**Excerpted data**
+++

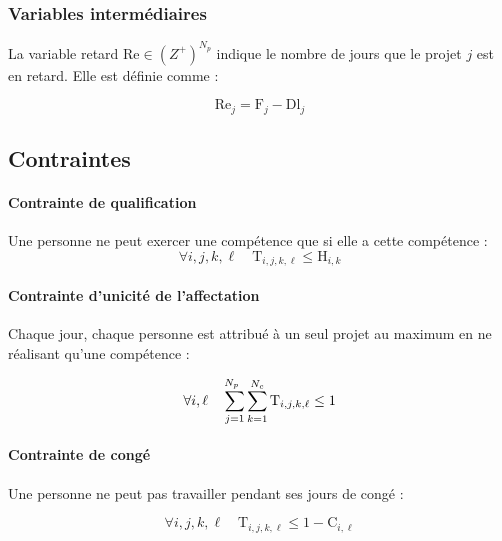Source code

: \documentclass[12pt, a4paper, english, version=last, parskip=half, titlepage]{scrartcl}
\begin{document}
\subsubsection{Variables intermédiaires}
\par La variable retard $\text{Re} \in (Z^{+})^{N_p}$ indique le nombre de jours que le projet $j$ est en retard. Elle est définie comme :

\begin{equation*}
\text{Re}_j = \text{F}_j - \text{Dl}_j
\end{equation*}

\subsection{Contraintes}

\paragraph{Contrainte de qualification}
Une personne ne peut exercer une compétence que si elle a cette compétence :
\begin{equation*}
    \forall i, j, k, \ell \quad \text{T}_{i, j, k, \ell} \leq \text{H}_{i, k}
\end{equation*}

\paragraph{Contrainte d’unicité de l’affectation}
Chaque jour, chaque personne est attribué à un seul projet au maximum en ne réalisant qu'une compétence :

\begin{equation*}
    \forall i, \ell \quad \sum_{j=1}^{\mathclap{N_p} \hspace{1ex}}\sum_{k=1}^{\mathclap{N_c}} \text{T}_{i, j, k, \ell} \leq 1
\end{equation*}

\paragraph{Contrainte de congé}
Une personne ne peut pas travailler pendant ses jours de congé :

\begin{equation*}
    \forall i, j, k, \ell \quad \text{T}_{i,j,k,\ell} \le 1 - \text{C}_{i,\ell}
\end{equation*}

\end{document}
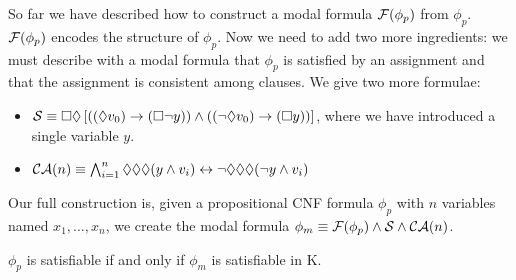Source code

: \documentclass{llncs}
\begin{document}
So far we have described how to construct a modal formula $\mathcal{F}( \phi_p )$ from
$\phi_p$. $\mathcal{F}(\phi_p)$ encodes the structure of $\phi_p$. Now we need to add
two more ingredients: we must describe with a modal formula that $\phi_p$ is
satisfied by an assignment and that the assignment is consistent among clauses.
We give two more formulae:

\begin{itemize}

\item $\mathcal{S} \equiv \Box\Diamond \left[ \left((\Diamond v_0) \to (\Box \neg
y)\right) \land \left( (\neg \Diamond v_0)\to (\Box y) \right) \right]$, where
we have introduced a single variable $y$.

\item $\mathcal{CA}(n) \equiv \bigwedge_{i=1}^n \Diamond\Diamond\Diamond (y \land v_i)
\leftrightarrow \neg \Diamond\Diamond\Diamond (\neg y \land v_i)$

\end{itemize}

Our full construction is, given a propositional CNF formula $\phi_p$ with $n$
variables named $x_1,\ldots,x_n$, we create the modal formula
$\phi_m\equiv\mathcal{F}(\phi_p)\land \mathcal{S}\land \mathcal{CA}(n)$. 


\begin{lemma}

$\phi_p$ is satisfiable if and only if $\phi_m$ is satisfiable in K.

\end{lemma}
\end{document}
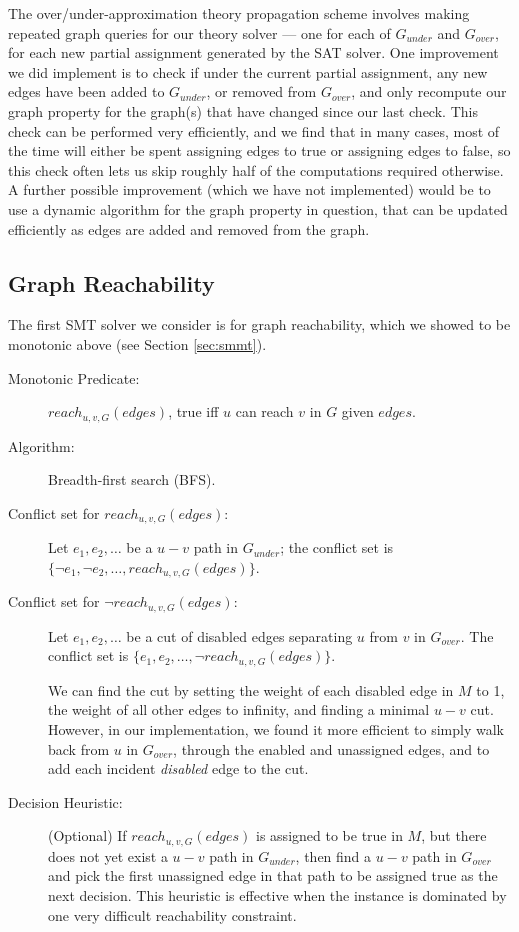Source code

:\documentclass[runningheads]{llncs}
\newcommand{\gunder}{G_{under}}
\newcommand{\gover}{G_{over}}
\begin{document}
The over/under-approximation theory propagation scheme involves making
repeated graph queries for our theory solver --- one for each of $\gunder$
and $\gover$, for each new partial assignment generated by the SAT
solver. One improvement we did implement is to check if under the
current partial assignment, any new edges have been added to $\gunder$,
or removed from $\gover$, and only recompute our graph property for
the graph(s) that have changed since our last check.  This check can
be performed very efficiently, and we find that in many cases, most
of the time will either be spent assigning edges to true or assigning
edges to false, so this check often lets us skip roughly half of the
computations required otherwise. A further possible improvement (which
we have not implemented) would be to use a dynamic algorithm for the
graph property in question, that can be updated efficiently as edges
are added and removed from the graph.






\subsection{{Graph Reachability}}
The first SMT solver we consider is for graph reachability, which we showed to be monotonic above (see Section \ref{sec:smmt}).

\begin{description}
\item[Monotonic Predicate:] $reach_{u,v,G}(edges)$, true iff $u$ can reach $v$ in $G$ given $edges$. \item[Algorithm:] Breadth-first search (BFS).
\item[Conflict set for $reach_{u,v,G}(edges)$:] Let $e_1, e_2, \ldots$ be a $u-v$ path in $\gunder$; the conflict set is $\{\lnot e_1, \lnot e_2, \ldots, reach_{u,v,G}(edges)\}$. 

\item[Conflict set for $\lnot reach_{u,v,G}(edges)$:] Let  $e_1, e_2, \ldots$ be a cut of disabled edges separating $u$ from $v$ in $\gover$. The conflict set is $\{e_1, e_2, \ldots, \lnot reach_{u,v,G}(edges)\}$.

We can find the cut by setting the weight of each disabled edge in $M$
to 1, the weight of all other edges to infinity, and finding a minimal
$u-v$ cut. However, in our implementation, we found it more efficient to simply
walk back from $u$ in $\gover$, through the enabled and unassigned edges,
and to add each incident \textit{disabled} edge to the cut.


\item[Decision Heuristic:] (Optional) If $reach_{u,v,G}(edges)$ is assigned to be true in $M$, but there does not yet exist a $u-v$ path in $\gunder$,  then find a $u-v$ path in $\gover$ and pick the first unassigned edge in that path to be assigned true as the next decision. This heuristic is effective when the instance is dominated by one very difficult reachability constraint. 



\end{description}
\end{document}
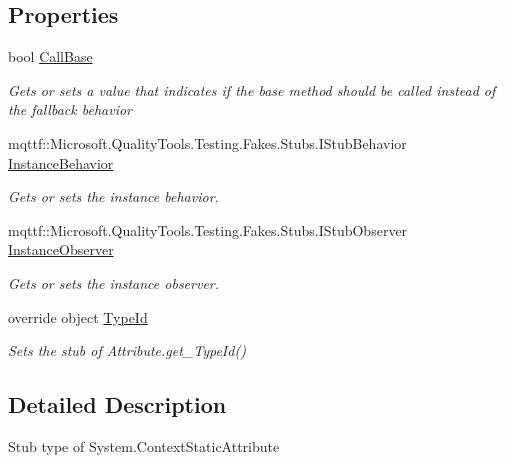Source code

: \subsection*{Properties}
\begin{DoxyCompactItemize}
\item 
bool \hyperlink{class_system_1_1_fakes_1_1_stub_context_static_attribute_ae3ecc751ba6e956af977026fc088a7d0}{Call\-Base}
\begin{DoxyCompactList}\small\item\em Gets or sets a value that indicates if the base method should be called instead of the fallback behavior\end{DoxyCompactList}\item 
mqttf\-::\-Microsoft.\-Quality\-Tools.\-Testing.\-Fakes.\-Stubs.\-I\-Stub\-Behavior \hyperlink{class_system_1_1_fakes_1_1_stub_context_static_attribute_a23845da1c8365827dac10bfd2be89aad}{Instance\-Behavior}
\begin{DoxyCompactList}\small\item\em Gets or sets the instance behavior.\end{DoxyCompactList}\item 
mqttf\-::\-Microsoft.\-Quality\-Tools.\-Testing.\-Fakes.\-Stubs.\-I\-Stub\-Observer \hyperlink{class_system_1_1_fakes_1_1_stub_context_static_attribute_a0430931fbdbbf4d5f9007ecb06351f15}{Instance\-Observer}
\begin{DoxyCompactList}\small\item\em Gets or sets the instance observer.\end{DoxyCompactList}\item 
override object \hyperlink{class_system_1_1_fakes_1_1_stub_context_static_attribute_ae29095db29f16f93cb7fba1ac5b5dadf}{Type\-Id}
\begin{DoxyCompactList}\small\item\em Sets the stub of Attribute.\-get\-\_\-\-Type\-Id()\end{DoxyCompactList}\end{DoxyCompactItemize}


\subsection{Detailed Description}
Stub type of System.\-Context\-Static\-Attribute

+++

**Exercise directions**
Pull each line containing "with" from the records.

**Written reply**
two more ingredients: we must describe with a modal formula that $\phi_p$ is
Our full construction is, given a propositional CNF formula $\phi_p$ with $n$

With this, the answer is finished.